## Exercise description:
Provide an exact copy of the lines from the beginning of the records through the line that includes "A. **Single-host Docker", and of no others.
** Opening The records block **
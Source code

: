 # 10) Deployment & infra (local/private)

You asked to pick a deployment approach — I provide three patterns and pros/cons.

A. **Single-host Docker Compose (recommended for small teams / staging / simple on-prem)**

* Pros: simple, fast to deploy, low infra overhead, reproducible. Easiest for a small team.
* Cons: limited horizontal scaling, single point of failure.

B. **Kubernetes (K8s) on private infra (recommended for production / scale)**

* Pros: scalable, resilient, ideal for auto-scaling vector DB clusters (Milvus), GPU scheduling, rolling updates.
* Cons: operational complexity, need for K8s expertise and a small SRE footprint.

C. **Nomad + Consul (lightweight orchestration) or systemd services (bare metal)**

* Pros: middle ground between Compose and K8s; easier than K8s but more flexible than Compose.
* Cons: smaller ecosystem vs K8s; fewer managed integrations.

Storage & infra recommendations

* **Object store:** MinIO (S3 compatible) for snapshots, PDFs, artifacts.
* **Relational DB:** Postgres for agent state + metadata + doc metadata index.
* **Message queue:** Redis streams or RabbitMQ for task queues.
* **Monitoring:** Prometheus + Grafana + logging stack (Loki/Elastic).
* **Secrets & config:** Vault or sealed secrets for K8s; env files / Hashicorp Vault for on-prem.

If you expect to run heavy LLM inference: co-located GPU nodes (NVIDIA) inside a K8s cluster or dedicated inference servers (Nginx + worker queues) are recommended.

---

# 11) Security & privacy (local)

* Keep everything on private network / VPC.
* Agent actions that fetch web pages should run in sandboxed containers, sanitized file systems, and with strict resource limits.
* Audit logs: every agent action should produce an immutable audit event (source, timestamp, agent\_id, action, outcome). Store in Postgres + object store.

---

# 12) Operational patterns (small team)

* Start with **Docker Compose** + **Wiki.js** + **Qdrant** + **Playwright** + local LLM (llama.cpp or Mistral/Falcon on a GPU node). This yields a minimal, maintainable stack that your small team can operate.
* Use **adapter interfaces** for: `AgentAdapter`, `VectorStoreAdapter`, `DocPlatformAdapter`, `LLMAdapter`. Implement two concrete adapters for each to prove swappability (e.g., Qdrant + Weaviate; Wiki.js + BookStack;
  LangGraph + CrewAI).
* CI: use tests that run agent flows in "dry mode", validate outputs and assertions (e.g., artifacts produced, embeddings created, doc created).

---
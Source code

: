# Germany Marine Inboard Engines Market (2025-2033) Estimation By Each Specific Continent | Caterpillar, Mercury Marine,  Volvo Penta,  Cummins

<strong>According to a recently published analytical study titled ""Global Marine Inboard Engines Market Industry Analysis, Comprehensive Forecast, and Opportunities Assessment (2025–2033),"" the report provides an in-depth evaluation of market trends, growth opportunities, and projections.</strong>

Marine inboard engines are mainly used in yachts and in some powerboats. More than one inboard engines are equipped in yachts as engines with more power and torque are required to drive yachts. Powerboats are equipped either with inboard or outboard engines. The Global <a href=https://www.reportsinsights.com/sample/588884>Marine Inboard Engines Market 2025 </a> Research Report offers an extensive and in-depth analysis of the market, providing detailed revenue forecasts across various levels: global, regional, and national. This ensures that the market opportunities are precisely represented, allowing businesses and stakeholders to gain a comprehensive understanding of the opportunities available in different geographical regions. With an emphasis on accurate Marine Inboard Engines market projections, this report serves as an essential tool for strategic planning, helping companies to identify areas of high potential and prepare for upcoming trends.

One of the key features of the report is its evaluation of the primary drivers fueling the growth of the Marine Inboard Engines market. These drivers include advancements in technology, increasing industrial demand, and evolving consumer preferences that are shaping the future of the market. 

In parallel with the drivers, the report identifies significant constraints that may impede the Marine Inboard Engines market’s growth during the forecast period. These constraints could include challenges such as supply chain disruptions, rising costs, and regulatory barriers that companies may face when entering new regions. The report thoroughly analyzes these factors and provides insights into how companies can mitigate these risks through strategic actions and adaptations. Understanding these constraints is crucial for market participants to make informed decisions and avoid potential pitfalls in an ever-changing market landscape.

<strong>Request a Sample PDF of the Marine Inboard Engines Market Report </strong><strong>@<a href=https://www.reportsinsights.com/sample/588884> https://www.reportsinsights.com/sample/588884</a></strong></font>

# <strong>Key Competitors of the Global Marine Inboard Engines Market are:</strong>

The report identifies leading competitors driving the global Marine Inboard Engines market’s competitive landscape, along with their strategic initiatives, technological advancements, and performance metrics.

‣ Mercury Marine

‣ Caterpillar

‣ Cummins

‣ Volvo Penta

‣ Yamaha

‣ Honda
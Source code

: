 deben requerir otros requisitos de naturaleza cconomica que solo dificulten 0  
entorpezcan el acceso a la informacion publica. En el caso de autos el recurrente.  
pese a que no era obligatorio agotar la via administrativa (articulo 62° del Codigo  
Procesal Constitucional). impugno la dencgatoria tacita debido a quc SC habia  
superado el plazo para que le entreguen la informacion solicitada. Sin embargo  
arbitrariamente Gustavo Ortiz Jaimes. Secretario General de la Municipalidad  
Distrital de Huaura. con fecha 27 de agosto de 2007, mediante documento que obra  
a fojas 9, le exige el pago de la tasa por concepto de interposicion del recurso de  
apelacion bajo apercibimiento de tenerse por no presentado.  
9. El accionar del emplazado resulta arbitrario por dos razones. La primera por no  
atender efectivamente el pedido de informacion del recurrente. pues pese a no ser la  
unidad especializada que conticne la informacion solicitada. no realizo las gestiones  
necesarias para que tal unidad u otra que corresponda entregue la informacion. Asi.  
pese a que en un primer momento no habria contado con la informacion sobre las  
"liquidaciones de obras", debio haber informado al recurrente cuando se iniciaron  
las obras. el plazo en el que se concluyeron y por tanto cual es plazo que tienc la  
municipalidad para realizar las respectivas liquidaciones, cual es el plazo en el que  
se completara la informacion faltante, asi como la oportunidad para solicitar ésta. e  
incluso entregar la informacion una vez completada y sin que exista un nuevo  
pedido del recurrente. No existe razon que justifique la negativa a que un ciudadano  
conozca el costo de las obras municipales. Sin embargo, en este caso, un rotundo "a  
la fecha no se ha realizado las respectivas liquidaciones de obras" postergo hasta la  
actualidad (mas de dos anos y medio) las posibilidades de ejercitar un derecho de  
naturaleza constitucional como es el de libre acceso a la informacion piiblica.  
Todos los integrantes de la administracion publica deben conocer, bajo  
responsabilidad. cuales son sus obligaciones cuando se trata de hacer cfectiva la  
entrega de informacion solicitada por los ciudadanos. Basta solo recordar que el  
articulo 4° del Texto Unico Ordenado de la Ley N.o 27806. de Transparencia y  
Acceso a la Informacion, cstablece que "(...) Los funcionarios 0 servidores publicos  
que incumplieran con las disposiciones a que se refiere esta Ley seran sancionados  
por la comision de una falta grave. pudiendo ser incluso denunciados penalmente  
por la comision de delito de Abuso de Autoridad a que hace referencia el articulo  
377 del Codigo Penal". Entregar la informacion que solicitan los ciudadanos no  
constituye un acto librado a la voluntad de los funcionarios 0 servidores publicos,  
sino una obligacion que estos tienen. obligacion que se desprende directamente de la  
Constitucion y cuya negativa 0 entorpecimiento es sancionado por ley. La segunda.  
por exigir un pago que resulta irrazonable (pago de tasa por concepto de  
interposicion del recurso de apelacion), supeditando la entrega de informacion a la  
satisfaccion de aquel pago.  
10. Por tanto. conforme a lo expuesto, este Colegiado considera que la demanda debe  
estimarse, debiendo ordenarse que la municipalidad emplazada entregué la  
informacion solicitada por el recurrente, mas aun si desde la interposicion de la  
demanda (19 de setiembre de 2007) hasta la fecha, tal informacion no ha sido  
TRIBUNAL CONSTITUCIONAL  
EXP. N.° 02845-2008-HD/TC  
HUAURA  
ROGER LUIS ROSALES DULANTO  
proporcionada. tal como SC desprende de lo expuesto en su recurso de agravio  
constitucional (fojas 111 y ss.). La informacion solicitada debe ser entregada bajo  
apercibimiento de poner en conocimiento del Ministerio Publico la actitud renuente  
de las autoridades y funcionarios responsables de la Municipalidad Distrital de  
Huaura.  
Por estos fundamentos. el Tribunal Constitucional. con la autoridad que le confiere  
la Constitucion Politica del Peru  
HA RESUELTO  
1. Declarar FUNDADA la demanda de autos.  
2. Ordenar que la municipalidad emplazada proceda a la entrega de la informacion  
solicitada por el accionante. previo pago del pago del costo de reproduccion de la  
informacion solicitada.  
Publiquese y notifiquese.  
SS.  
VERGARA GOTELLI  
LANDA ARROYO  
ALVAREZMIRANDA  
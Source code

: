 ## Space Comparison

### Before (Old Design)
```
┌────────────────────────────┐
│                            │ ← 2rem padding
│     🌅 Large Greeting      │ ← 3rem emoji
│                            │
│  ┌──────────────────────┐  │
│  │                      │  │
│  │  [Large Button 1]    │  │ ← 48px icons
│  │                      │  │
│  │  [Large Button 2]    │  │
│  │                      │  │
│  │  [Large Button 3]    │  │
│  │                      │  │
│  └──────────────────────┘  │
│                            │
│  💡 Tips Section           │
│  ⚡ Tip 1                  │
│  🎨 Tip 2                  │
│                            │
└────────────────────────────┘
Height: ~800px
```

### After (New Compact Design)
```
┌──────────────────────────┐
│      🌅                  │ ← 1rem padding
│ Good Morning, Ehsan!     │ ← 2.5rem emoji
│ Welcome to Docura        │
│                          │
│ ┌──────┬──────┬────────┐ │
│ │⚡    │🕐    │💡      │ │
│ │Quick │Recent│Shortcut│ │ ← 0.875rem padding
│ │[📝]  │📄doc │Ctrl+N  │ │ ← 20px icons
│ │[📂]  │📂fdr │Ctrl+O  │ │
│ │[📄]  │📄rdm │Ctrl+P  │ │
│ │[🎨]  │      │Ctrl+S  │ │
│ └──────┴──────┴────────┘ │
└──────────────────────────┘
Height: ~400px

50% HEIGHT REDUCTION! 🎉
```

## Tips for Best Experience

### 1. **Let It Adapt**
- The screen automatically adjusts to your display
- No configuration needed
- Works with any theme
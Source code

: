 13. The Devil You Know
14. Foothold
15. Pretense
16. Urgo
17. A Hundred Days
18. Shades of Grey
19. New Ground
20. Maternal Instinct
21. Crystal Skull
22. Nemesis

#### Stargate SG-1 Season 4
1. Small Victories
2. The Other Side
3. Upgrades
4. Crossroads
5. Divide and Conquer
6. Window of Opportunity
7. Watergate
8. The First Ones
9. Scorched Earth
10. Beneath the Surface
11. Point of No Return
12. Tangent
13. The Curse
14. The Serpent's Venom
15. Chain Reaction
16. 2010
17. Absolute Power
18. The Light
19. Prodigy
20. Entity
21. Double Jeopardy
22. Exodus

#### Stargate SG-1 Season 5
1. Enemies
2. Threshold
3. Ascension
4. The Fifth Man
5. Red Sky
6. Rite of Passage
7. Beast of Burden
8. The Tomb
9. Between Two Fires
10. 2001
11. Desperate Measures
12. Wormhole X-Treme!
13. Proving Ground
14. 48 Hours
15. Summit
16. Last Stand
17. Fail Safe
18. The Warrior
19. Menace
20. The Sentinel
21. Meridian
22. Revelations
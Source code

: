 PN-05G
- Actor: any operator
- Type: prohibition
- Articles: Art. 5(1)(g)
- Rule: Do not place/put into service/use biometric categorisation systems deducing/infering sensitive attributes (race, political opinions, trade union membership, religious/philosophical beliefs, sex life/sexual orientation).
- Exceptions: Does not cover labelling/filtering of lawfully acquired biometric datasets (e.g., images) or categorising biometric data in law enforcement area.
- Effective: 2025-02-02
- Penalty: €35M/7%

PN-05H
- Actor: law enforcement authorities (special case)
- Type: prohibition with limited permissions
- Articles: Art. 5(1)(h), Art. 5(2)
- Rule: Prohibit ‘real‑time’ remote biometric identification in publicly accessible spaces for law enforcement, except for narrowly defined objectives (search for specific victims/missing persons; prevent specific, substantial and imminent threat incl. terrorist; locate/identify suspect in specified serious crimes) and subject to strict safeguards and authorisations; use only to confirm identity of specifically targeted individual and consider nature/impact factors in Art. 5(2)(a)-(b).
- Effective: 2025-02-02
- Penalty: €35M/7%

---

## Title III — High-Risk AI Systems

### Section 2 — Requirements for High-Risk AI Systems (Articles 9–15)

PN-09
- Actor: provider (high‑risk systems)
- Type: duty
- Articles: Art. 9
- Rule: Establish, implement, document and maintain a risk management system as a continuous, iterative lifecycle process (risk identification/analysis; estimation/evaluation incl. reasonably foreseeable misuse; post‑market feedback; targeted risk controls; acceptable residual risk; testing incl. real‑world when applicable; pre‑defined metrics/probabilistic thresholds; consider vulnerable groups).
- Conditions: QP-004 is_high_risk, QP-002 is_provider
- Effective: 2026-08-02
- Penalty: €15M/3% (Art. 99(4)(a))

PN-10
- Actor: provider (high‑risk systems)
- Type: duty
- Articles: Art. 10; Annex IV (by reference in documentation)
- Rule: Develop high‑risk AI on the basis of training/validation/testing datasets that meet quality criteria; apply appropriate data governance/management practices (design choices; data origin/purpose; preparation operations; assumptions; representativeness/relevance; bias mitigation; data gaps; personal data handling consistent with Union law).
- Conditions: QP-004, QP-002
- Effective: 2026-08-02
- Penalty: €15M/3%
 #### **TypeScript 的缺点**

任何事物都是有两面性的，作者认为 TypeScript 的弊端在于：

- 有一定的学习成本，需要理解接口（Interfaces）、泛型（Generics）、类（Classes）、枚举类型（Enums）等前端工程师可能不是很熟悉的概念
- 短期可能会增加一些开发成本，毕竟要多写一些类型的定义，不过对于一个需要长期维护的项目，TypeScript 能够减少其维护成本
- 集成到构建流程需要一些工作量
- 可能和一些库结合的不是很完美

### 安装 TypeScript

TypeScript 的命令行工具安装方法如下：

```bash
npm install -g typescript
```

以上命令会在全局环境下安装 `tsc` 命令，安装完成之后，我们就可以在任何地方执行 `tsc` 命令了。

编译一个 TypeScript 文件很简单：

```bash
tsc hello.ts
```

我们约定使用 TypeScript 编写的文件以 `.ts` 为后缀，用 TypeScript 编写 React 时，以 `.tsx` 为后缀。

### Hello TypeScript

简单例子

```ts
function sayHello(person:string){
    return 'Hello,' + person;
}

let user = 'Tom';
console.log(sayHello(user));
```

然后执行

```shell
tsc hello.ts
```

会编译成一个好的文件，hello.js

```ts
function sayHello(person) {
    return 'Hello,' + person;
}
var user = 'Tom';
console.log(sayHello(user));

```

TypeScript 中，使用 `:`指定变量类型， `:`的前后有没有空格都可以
** Closing The records block **
## Task solution:
Source code

: # 10) Deployment & infra (local/private)

You asked to pick a deployment approach — I provide three patterns and pros/cons.

A. **Single-host Docker Compose (recommended for small teams / staging / simple on-prem)**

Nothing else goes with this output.